Neighbors, county join together to keep lake clean; road ﬁxed, run-off sent to new holding pond
Sometimes nature needs a nudge to right its course. That’s what happened when 23 Lone Lake residents teamed up with Aitkin County and a local excavator. Because of their efforts, polluting run-oﬀ from badly rutted 297th Lane is now being diverted into a new sedimentation pond rather than spilling directly into Lone Lake. Improvements to the road, were completed this fall after ﬁve years of neighborhood discussions, fundraising and ﬁnally, design and construction.
During rapid thaws, water spread across lawns and ﬂowed directly into the lake.
It was “a high priority project,” said Steve Hughes, District Manager, Aitkin County Soil and Water Conservation District (SCWD). “Lone Lake is one of the nicest lakes in the county.” The unimproved road acted as a ditch with water carrying dirt and debris from surrounding hills, especially after big spring thaws and heavy rain storms. “To quantify the environmental impact is hard to say, but the improvements will stop sediment and they will not go into the lake. It is signiﬁcant,” Hughes said.
Water carved deep gashes into the lane making travel difﬁcult.

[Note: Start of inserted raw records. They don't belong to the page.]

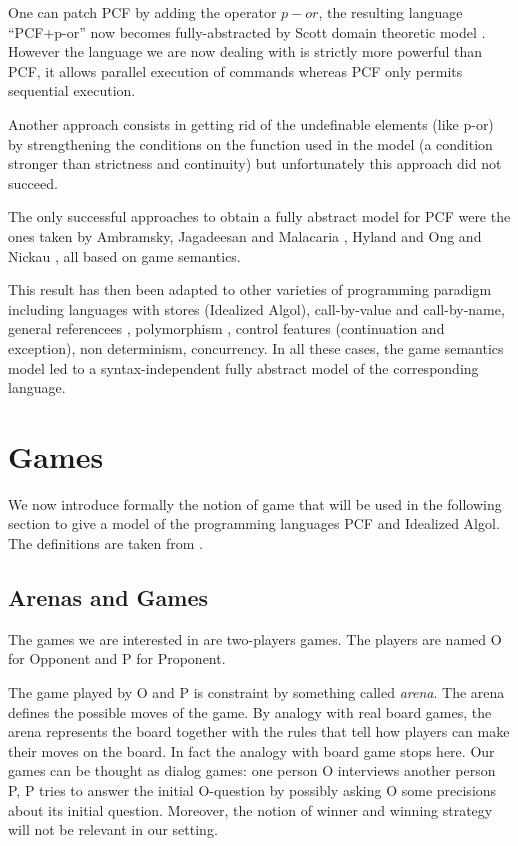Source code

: One can patch PCF by adding the operator $p-or$, the resulting
language ``PCF+p-or'' now becomes fully-abstracted by Scott domain
theoretic model \citep{DBLP:journals/tcs/Plotkin77}. However the
language we are now dealing with is strictly more powerful than PCF,
it allows parallel execution of commands whereas PCF only permits
sequential execution.

Another approach consists in getting rid of the undefinable elements
(like p-or) by strengthening the conditions on the function used in
the model (a condition stronger than strictness and continuity) but
unfortunately this approach did not succeed.

The only successful approaches to obtain a fully abstract model for
PCF were the ones taken by Ambramsky, Jagadeesan and Malacaria
\citep{abramsky94full}, Hyland and Ong \citep{hylandong_pcf} and
Nickau \citep{Nickau:lfcs94}, all based on game semantics.

This result has then been adapted to other varieties of programming
paradigm including languages with stores (Idealized Algol),
call-by-value \citep{honda99gametheoretic, abramsky98callbyvalue}
and call-by-name, general referencees
\citep{DBLP:conf/lics/AbramskyHM98}, polymorphism
\citep{DBLP:journals/apal/AbramskyJ05}, control features
(continuation and exception), non determinism, concurrency. In all
these cases, the game semantics model led to a syntax-independent
fully abstract model of the corresponding language.

\section{Games}
\label{sec:catgames}

We now introduce formally the notion of game that will be used in
the following section to give a model of the programming languages
PCF and Idealized Algol. The definitions are taken from
\cite{abramsky:game-semantics, hylandong_pcf, abramsky94full}.


\subsection{Arenas and Games}

The games we are interested in are two-players games. The players are named O for Opponent and P for Proponent.

The game played by O and P is constraint by something called
\emph{arena}. The arena defines the possible moves of the game. By
analogy with real board games, the arena represents the board
together with the rules that tell how players can make their moves
on the board. In fact the analogy with board game stops here. Our
games can be thought as dialog games: one person O interviews
another person P, P tries to answer the initial O-question by
possibly asking O some precisions about its initial question.
Moreover, the notion of winner and winning strategy will not be
relevant in our setting.


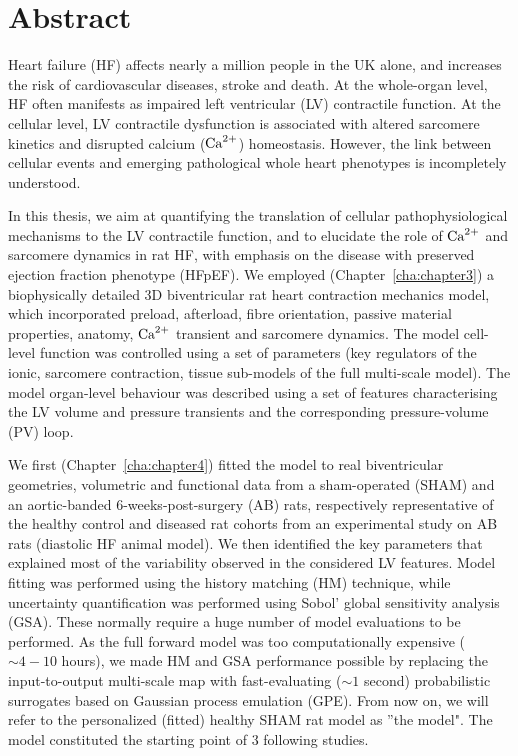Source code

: 
\begingroup

\let\clearpage\relax
\let\cleardoublepage\relax
\let\cleardoublepage\relax

\chapter*{Abstract}
Heart failure (HF) affects nearly a million people in the UK alone, and increases the risk
of cardiovascular diseases, stroke and death. At the whole-organ level, HF often manifests as impaired left ventricular (LV) contractile function. At the cellular level, LV contractile dysfunction is associated with altered sarcomere kinetics and disrupted calcium ($\textrm{Ca}^{2+}$) homeostasis. However, the link between cellular events and emerging pathological whole heart phenotypes is incompletely understood.

\vspace{0.2cm}
In this thesis, we aim at quantifying the translation of cellular pathophysiological mechanisms to the LV contractile function, and to elucidate the role of $\textrm{Ca}^{2+}$ and sarcomere dynamics in rat HF, with emphasis on the disease with preserved ejection fraction phenotype (HFpEF). We employed (Chapter~\ref{cha:chapter3}) a biophysically detailed 3D biventricular rat heart contraction mechanics model, which incorporated preload, afterload, fibre orientation, passive material properties, anatomy, $\textrm{Ca}^{2+}$ transient and sarcomere dynamics. The model cell-level function was controlled using a set of parameters (key regulators of the ionic, sarcomere contraction, tissue sub-models of the full multi-scale model). The model organ-level behaviour was described using a set of features characterising the LV volume and pressure transients and the corresponding pressure-volume (PV) loop.

\vspace{0.2cm}
We first (Chapter~\ref{cha:chapter4}) fitted the model to real biventricular geometries, volumetric and functional data from a sham-operated (SHAM) and an aortic-banded 6-weeks-post-surgery (AB) rats, respectively representative of the healthy control and diseased rat cohorts from an experimental study on AB rats (diastolic HF animal model). We then identified the key parameters that explained most of the variability observed in the considered LV features. Model fitting was performed using the history matching (HM) technique, while uncertainty quantification was performed using Sobol' global sensitivity analysis (GSA). These normally require a huge number of model evaluations to be performed. As the full forward model was too computationally expensive ($\sim 4-10$ hours), we made HM and GSA performance possible by replacing the input-to-output multi-scale map with fast-evaluating ($\sim 1$ second) probabilistic surrogates based on Gaussian process emulation (GPE). From now on, we will refer to the personalized (fitted) healthy SHAM rat model as ''the model". The model constituted the starting point of $3$ following studies.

A chain of conversations and plans began after particularly drenching rains in 2009, when Dave Scott, LLPOA board member, saw a delta of sand and debris in the lake. It was obvious that it had come from up the hill and across the road. Scott takes regular water clarity readings and reports them to the Minnesota Pollution Control Agency. “Being the water quality guy,” he said, “I knew we wanted to keep silt out of the lake.” Neighbors met and talked about design options, and, importantly, how to pay for the work, recalled Jerry and Julie Nelson, two of the project organizers.
The view up 297th Lane shows the rip-rap alongside the road, which will signiﬁcantly slow down the ﬂow of the water. Grasses are planted under the cloth to further stablize the hillside.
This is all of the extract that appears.